Background: The mitogen-activated protein (MAP) kinases are important signaling molecules that participate in diverse cellular events and are potential targets for intervention in inflammation, cancer, and other diseases. The MAP kinase p38 is responsive to environmental stresses and is involved in the production of cytokines during inflammation. In contrast, the activation of the MAP kinase ERK2 (extracellular-signal-regulated kinase 2) leads to cellular differentiation or proliferation. The anti-inflammatory agent pyridinylimidazole and its analogs (SB [SmithKline Beecham] compounds) are highly potent and selective inhibitors of p38, but not of the closely-related ERK2, or other serine/threonine kinases. Although these compounds are known to bind to the ATP-binding site, the origin of the inhibitory specificity toward p38 is not clear.
Results: We report the structural basis for the exceptional selectivity of these SB compounds for p38 over ERK2, as determined by comparative crystallography. In addition, structural data on the origin of olomoucine (a better inhibitor of ERK2) selectivity are presented. The crystal structures of four SB compounds in complex with p38 and of one SB compound and olomoucine in complex with ERK2 are presented here.

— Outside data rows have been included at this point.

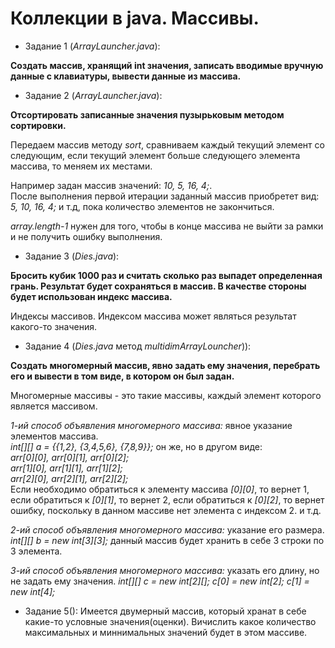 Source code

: # Коллекции в java. Массивы.
* Задание 1 (*ArrayLauncher.java*):
   
**Создать массив, хранящий int значения, 
записать вводимые вручную данные с клавиатуры, 
вывести данные из массива.**<br>
* Задание 2 (*ArrayLauncher.java*):

**Отсортировать записанные значения пузырьковым методом сортировки.**<br>

Передаем массив методу *sort*,
сравниваем каждый текущий элемент со следующим, если текущий элемент больше следующего элемента массива,
то меняем их местами. 

Например задан массив значений: *10, 5, 16, 4;*.<br>
После выполнения первой итерации заданный массив приобретет вид: *5, 10, 16, 4;* и т.д, пока количество элементов не закончиться. 

*array.length-1* нужен для того, чтобы в конце массива не
выйти за рамки и не получить ошибку выполнения.


* Задание 3 (*Dies.java*):

**Бросить кубик 1000 раз и считать сколько раз выпадет определенная грань.
Результат будет сохраняться в массив. В качестве стороны будет использован индекс массива.**

Индексы массивов. Индексом массива может являться результат какого-то значения.<br>
* Задание 4 (*Dies.java* метод *multidimArrayLouncher*)):

**Создать многомерный массив,
явно задать ему значения,
перебрать его и вывести в том виде, 
в котором он был задан.**


Многомерные массивы - это такие массивы, каждый элемент которого является массивом.<br>

*1-ий способ объявления многомерного массива:* явное указание элементов массива.<br>
*int[][] a = {{1,2}, {3,4,5,6}, {7,8,9}};* он же, но в другом виде:<br>
*arr[0][0], arr[0][1], arr[0][2];*<br>
*arr[1][0], arr[1][1], arr[1][2];*<br>
*arr[2][0], arr[2][1], arr[2][2];*<br>
Если необходимо обратиться к элементу массива *[0][0]*, то вернет 1,
если обратиться к *[0][1]*, то вернет 2,
если обратиться к *[0][2]*, то вернет ошибку, поскольку в данном массиве нет элемента с индексом 2.
и т.д.<br>

*2-ий способ объявления многомерного массива:* указание его размера.
*int[][] b = new int[3][3];*
данный массив будет хранить в себе 3 строки по 3 элемента. 

*3-ий способ объявления многомерного массива:* указать его длину, но не задать ему значения.
*int[][] c = new int[2][];*
*c[0] = new int[2];*
*c[1] = new int[4];*<br>

* Задание 5():
Имеется двумерный массив, который хранат в себе какие-то условные значения(оценки). Вичислить какое количество максимальных и миннимальных значений будет в этом массиве.

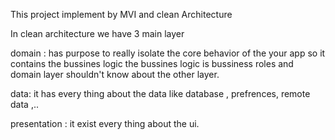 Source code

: This project implement by MVI and clean Architecture

In clean architecture we have 3 main layer

domain : has purpose to really isolate the core behavior of the your app so it contains the bussines
logic the bussines logic is bussiness roles and domain layer shouldn't know about the other layer.

data: it has every thing about the data like database , prefrences, remote data ,..

presentation : it exist every thing about the ui. 



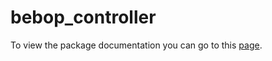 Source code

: # bebop_controller

To view the package documentation you can go to this <a href="https://francisco8382.github.io/bebop_controller/">page</a>.
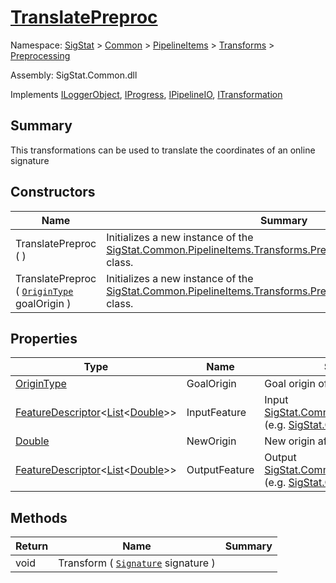 # [TranslatePreproc](./TranslatePreproc.md)

Namespace: [SigStat]() > [Common](./../../../README.md) > [PipelineItems]() > [Transforms]() > [Preprocessing](./README.md)

Assembly: SigStat.Common.dll

Implements [ILoggerObject](./../../../ILoggerObject.md), [IProgress](./../../../Helpers/IProgress.md), [IPipelineIO](./../../../Pipeline/IPipelineIO.md), [ITransformation](./../../../ITransformation.md)

## Summary
This transformations can be used to translate the coordinates of an online signature

## Constructors

| Name | Summary | 
| --- | --- | 
| TranslatePreproc (  ) | Initializes a new instance of the [SigStat.Common.PipelineItems.Transforms.Preprocessing.TranslatePreproc]() class. | 
| TranslatePreproc ( [`OriginType`](./OriginType.md) goalOrigin ) | Initializes a new instance of the [SigStat.Common.PipelineItems.Transforms.Preprocessing.TranslatePreproc]() class. | 


## Properties

| Type | Name | Summary | 
| --- | --- | --- | 
| [OriginType](./OriginType.md) | GoalOrigin | Goal origin of the translation | 
| [FeatureDescriptor](./../../../FeatureDescriptor-1.md)\<[List](https://docs.microsoft.com/en-us/dotnet/api/System.Collections.Generic.List-1)\<[Double](https://docs.microsoft.com/en-us/dotnet/api/System.Double)>> | InputFeature | Input [SigStat.Common.FeatureDescriptor](https://github.com/hargitomi97/sigstat/tree/develop/docs/md/SigStat/Common/FeatureDescriptor.md) (e.g. [SigStat.Common.Features.X](https://github.com/sigstat/sigstat/tree/develop/docs/md/SigStat/Common/FeatureDescriptor-1.md)) | 
| [Double](https://docs.microsoft.com/en-us/dotnet/api/System.Double) | NewOrigin | New origin after the translation | 
| [FeatureDescriptor](./../../../FeatureDescriptor-1.md)\<[List](https://docs.microsoft.com/en-us/dotnet/api/System.Collections.Generic.List-1)\<[Double](https://docs.microsoft.com/en-us/dotnet/api/System.Double)>> | OutputFeature | Output [SigStat.Common.FeatureDescriptor](https://github.com/hargitomi97/sigstat/tree/develop/docs/md/SigStat/Common/FeatureDescriptor.md) (e.g. [SigStat.Common.Features.X](https://github.com/sigstat/sigstat/tree/develop/docs/md/SigStat/Common/FeatureDescriptor-1.md)) | 


## Methods

| Return | Name | Summary | 
| --- | --- | --- | 
| void | Transform ( [`Signature`](./../../../Signature.md) signature ) |  |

The SB inhibitors bind in an extended pocket in the active site and are complementary to the open domain structure of the low-activity form of p38. The relatively closed domain structure of ERK2 is able to accommodate the smaller olomoucine.
Conclusions: The unique kinase-inhibitor interactions observed in these complexes originate from amino-acid replacements in the active site and replacements distant from the active site that affect the size of the domain interface. This structural information should facilitate the design of better MAP-kinase inhibitors for the treatment of inflammation and other diseases.